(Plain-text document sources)

== Segment start ==

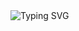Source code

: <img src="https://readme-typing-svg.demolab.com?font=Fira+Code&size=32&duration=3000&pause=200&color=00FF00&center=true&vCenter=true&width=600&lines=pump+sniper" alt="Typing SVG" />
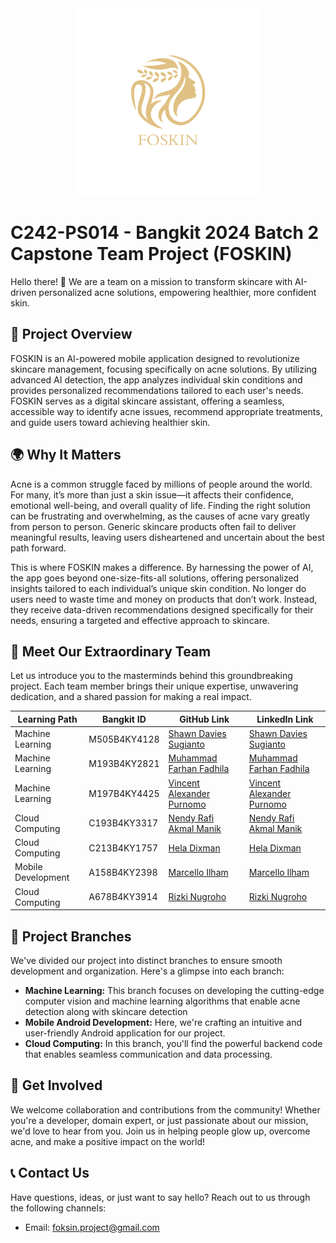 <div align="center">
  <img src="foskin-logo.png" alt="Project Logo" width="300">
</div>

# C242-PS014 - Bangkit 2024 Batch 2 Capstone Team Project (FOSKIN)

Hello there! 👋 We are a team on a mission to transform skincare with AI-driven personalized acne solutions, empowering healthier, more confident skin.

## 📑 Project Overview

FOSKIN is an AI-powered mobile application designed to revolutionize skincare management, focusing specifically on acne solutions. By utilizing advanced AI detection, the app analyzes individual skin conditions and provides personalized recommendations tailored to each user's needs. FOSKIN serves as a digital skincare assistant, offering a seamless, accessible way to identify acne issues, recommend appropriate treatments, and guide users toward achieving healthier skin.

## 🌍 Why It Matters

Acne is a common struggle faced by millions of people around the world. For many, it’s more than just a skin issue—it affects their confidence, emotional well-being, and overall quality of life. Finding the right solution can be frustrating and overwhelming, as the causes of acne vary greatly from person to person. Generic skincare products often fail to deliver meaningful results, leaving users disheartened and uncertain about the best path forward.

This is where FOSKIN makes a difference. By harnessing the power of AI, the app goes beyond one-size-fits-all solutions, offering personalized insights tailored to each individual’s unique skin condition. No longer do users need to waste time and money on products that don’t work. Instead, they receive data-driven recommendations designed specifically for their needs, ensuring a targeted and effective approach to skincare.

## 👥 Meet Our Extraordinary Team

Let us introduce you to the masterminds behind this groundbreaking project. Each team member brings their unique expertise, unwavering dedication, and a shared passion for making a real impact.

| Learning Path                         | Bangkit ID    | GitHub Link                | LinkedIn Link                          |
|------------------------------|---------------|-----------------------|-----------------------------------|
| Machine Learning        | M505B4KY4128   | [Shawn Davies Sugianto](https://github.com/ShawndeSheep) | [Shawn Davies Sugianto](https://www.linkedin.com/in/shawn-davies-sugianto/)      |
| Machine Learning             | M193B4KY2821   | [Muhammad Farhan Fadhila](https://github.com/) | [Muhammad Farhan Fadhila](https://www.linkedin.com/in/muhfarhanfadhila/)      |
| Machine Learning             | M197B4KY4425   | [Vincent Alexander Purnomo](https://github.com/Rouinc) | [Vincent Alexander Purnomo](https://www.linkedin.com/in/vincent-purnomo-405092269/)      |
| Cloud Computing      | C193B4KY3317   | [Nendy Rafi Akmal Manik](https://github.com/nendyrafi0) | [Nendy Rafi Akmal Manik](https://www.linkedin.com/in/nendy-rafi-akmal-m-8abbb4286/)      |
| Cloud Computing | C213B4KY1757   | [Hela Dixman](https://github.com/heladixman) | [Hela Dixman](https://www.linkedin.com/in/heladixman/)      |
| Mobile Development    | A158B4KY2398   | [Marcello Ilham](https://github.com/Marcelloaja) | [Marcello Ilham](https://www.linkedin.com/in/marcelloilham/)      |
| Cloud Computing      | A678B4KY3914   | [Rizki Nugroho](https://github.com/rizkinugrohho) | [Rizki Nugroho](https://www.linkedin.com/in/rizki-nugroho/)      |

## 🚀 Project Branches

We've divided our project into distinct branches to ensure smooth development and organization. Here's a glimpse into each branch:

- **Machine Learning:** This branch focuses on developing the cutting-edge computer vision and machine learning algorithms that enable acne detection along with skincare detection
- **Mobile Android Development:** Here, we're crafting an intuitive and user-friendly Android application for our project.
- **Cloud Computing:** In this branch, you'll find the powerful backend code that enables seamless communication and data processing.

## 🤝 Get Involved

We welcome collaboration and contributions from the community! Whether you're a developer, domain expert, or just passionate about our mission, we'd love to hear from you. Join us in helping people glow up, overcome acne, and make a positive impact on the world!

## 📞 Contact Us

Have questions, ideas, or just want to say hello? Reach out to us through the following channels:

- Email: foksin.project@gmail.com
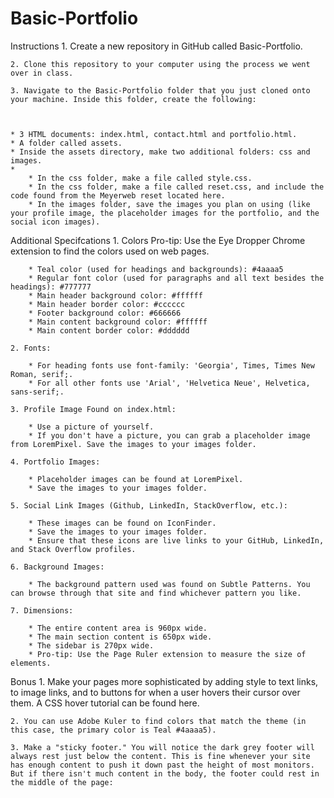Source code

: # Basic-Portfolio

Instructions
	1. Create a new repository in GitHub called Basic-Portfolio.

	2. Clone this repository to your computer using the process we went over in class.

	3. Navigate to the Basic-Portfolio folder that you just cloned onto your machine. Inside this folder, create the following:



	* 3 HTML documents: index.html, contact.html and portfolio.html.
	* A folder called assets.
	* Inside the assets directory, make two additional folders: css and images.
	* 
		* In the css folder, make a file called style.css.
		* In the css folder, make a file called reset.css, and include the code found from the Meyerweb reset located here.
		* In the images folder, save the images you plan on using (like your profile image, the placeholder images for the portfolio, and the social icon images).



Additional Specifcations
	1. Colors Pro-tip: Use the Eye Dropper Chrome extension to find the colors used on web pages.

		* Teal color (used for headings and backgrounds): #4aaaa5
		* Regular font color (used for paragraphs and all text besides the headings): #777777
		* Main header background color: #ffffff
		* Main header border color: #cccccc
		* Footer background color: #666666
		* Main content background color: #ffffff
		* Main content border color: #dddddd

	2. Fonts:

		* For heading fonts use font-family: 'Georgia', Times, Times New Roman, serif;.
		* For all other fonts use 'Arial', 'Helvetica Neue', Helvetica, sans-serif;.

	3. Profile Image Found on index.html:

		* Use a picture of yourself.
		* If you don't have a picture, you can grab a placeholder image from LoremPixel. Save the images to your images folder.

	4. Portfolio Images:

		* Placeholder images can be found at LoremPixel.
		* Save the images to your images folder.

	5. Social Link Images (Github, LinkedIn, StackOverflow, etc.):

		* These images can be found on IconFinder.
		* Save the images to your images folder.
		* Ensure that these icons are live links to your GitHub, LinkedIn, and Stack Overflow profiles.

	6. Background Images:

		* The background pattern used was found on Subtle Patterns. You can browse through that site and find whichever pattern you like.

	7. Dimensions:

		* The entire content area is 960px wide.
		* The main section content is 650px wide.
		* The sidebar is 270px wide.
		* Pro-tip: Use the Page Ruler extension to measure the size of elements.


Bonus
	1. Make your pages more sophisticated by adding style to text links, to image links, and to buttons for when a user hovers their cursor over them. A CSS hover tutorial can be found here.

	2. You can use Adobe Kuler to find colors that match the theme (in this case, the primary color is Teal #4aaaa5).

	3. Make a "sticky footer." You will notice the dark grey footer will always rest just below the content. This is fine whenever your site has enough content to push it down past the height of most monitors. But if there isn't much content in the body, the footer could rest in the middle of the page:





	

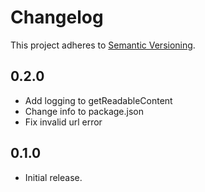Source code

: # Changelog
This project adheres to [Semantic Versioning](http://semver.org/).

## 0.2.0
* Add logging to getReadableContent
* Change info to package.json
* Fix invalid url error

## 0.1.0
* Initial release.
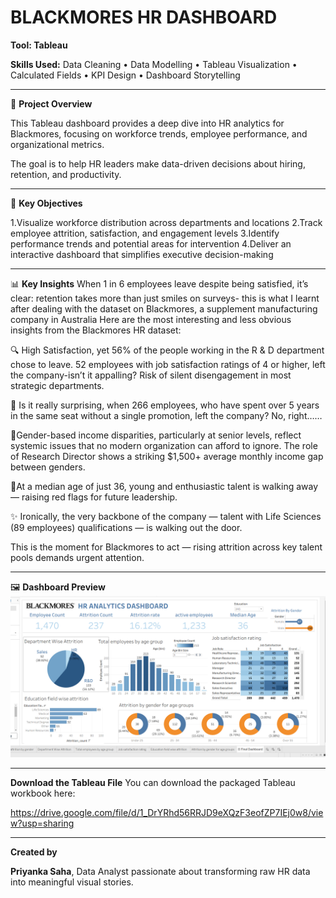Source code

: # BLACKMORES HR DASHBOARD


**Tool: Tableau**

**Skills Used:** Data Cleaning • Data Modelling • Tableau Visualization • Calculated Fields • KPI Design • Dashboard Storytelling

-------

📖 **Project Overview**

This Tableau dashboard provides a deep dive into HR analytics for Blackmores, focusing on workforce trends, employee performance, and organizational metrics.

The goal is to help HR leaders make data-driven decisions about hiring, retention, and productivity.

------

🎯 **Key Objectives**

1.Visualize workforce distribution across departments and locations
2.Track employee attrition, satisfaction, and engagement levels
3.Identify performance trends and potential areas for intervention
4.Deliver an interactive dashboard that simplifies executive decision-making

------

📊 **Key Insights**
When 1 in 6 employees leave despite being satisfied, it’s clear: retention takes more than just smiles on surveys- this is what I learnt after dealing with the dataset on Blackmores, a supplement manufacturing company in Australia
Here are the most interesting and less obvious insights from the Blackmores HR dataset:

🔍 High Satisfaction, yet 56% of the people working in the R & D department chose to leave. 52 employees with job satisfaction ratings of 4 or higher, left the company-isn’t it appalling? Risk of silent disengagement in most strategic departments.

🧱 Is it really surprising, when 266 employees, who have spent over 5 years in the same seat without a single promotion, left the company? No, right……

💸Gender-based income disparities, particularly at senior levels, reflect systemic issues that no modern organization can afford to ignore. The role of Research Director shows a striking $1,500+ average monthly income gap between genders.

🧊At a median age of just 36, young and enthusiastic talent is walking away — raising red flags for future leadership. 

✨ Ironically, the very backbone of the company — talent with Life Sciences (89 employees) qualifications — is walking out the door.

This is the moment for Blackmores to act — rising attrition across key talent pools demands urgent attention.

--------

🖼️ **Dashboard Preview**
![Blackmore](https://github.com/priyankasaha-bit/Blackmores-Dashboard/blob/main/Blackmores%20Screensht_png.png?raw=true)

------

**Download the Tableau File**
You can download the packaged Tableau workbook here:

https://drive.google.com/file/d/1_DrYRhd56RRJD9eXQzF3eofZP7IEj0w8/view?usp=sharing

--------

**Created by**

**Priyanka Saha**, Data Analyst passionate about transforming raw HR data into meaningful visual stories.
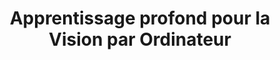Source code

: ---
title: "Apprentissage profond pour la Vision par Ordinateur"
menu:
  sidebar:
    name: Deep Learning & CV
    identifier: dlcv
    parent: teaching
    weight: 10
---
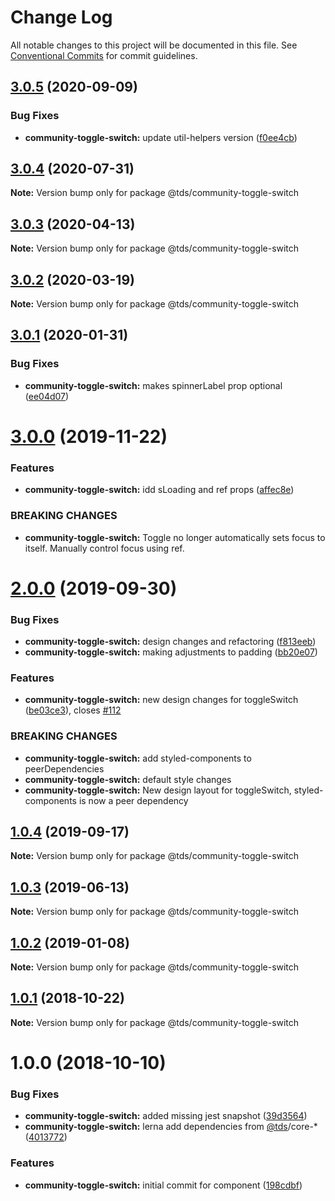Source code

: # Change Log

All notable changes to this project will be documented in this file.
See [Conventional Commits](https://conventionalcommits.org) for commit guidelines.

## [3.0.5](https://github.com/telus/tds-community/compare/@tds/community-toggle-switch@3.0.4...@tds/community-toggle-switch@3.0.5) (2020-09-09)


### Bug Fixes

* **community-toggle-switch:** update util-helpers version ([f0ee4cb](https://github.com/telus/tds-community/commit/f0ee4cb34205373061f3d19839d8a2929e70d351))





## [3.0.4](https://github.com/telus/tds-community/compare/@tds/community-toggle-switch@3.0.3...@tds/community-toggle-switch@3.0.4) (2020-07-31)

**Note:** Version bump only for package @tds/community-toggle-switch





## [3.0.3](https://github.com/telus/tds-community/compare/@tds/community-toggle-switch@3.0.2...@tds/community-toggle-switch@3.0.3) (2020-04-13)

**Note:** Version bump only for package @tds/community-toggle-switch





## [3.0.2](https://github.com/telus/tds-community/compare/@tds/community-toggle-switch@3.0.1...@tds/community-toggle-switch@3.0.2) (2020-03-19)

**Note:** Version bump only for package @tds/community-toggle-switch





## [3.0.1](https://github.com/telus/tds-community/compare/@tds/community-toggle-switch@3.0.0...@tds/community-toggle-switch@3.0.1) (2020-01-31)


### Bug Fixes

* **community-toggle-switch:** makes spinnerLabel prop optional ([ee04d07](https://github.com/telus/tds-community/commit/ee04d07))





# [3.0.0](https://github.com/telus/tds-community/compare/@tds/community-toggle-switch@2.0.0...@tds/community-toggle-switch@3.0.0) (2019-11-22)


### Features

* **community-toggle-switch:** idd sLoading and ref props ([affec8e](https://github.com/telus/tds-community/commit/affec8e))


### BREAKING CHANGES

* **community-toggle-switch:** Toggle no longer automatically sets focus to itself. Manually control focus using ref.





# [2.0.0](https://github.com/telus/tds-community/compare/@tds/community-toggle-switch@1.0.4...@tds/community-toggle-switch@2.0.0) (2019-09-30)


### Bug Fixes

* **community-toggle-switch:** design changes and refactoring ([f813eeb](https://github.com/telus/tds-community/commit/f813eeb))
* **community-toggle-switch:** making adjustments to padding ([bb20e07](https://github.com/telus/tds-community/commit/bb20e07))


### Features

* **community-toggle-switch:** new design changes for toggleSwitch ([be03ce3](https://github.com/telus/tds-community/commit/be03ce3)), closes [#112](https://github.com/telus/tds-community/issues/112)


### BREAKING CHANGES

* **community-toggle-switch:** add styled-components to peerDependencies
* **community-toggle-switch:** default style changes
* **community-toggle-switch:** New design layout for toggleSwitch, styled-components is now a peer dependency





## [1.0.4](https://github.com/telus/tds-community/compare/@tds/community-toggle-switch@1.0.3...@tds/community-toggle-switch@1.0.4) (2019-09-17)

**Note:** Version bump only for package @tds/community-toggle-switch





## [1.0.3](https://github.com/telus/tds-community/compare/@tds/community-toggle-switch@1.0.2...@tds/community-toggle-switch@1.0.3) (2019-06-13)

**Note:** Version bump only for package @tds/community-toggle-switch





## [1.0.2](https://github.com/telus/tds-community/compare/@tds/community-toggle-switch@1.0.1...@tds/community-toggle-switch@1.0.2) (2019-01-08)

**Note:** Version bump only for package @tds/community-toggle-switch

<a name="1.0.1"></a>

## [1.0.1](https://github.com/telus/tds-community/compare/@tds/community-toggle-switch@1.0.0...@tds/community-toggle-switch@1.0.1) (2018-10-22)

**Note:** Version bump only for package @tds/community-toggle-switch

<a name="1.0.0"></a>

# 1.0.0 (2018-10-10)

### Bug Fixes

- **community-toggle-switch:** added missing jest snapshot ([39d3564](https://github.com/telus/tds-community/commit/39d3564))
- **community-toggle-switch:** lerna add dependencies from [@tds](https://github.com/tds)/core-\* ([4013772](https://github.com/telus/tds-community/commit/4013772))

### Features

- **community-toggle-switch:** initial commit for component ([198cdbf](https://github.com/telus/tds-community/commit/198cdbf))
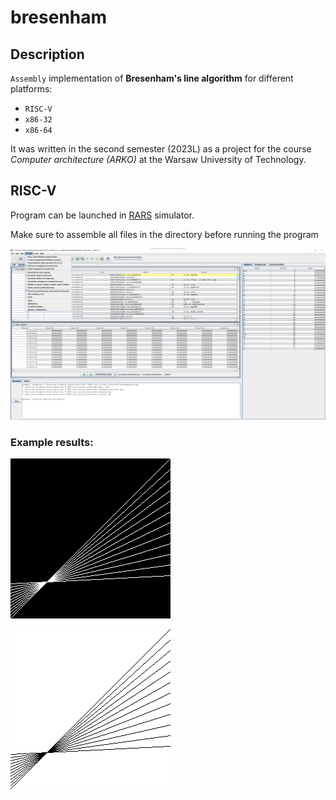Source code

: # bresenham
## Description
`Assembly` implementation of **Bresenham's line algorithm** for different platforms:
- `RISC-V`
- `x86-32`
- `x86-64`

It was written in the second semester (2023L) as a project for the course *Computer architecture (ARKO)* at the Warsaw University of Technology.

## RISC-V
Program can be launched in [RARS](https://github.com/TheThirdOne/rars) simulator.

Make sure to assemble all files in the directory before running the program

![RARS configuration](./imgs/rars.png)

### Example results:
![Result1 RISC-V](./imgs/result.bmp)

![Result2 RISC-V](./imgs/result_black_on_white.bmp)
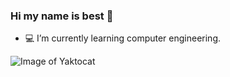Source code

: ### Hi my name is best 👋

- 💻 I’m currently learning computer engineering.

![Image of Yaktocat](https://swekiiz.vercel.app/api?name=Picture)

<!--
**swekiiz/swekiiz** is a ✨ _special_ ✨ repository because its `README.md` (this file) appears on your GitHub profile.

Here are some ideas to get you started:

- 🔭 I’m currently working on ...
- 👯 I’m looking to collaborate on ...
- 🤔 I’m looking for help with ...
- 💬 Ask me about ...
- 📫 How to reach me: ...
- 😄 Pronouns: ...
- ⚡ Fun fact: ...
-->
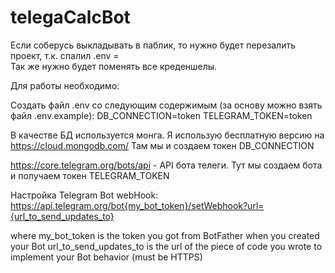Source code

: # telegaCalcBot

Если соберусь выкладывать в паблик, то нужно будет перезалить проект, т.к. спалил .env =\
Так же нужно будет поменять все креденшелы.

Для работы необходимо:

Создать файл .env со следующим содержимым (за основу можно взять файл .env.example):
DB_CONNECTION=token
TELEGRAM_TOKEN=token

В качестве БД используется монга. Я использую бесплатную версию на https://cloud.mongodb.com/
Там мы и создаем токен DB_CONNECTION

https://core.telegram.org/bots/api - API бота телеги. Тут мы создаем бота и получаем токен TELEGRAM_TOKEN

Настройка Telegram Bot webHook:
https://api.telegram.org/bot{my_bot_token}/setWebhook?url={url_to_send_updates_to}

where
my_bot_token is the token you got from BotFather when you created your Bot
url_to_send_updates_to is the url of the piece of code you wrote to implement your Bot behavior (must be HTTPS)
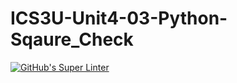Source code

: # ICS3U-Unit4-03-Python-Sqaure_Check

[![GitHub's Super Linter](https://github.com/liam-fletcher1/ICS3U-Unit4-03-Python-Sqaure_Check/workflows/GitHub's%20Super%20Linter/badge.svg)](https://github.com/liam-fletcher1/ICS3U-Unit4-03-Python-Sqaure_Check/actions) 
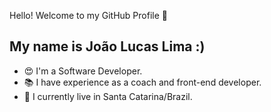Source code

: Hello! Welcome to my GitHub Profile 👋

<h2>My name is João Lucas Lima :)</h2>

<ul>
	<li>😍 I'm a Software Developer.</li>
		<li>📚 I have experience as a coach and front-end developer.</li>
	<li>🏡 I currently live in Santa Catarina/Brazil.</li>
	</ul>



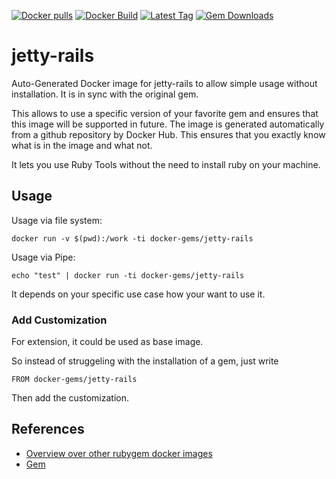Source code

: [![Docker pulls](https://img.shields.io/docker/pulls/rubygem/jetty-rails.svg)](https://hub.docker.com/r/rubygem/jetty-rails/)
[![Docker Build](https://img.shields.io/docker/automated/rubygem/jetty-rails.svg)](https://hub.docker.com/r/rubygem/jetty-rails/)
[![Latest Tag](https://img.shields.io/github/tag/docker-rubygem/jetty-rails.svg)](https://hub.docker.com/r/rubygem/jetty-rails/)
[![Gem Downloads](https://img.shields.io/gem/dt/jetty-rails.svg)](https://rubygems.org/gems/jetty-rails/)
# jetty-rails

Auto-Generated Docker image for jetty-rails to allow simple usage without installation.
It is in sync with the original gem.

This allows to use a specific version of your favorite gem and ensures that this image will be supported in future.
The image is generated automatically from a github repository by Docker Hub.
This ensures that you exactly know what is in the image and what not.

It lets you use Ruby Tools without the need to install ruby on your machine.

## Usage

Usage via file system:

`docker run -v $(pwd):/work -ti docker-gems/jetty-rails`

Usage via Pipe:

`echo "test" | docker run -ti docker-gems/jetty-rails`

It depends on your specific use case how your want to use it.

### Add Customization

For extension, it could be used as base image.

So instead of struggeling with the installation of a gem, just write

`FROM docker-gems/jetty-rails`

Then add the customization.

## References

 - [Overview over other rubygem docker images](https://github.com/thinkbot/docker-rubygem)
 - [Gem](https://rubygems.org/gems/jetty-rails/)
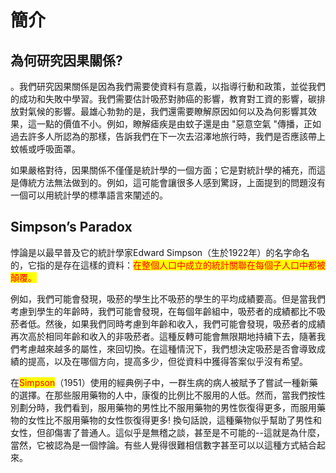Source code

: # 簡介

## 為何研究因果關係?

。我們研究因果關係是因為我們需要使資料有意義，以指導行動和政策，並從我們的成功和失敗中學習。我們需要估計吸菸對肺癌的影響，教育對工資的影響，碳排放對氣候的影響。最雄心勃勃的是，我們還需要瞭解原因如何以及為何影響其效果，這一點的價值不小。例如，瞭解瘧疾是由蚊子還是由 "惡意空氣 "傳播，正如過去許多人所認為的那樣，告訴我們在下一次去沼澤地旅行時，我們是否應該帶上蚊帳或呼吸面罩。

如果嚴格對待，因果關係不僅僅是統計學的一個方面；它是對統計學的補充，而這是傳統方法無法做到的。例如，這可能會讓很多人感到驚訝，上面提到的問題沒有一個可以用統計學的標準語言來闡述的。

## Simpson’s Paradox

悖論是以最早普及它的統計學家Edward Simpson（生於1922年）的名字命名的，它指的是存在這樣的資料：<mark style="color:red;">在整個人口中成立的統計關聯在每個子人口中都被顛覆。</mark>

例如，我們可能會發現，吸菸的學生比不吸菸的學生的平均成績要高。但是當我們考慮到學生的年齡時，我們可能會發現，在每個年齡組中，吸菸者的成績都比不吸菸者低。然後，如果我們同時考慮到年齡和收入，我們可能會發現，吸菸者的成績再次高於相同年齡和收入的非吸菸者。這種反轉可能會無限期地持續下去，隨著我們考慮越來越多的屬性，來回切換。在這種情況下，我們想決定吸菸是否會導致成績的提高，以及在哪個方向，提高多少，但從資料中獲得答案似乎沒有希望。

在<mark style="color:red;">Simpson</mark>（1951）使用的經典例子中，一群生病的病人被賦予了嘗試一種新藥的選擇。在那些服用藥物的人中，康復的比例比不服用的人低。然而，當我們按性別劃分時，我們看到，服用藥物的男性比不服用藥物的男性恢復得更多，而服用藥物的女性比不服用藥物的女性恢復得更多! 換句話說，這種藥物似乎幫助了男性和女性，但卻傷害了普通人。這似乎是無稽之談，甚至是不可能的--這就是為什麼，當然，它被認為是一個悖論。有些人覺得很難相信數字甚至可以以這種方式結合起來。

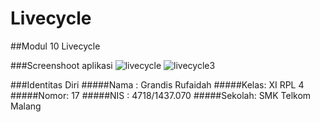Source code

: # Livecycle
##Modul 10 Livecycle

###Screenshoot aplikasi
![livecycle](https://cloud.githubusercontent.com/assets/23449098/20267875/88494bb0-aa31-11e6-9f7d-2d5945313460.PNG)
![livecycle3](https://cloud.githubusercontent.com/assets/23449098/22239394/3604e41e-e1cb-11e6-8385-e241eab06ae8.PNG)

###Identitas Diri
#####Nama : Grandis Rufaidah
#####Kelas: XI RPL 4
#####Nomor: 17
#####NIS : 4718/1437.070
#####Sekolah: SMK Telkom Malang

== Segment end ==

→ EXERCISE BRIEF
A single number is the whole answer: how many lines in the data above hold the string "Computing".

→ COMPLETED TASK
4